### Task item
All that is needed is each line of the entries holding the word "bands", copied as it stands.

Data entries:

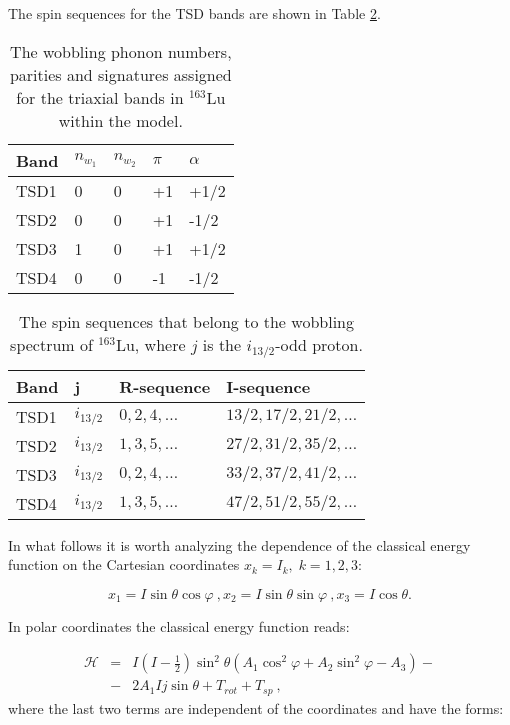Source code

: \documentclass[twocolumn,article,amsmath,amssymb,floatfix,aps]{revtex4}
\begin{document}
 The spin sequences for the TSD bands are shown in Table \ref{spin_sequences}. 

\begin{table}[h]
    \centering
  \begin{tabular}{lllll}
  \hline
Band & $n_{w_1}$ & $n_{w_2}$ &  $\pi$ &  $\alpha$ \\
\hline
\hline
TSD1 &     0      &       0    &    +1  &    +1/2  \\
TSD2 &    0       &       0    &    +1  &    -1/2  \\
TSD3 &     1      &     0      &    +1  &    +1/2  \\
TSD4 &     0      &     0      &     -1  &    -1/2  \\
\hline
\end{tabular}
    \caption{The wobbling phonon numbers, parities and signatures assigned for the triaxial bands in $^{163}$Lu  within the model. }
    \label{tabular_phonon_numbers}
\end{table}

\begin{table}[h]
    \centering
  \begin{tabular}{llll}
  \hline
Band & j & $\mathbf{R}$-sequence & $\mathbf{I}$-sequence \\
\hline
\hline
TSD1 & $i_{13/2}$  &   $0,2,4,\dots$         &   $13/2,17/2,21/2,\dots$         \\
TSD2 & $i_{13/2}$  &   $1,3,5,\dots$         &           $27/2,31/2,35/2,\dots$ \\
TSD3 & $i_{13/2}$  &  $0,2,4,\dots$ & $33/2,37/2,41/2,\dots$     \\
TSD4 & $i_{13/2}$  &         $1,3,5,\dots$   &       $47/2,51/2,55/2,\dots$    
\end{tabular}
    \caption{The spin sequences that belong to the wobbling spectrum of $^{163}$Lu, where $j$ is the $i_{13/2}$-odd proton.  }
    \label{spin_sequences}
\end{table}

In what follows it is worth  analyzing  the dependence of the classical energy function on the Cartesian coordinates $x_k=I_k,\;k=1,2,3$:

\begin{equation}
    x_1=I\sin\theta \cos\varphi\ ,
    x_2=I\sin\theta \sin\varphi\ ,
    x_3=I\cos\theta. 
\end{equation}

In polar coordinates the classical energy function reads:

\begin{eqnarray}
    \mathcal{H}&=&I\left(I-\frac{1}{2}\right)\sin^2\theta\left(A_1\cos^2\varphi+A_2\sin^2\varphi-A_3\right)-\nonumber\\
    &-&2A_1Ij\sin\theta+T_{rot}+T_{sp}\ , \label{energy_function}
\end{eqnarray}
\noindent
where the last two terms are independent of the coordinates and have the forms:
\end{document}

--

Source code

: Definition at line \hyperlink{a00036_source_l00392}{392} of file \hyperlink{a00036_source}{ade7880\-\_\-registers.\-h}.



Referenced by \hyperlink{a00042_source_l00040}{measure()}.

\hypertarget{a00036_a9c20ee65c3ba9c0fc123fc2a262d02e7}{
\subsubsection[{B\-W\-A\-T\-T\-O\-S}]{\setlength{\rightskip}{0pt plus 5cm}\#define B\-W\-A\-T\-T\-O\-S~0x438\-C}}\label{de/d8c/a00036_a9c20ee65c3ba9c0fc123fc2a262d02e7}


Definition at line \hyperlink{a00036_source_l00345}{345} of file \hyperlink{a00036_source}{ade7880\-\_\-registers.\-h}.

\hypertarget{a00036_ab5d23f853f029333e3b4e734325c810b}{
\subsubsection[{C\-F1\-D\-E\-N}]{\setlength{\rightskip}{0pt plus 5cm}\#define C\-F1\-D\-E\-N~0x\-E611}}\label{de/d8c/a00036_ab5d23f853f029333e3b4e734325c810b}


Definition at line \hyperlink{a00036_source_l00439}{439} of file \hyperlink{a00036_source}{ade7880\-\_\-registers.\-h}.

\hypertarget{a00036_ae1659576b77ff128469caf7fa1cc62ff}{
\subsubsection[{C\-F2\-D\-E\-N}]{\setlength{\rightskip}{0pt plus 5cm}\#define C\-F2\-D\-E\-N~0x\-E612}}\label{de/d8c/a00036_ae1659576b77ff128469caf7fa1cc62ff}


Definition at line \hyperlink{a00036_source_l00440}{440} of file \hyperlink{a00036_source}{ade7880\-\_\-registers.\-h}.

### Exercise solution
 The spin sequences for the TSD bands are shown in Table \ref{spin_sequences}. 
    \caption{The wobbling phonon numbers, parities and signatures assigned for the triaxial bands in $^{163}$Lu  within the model. }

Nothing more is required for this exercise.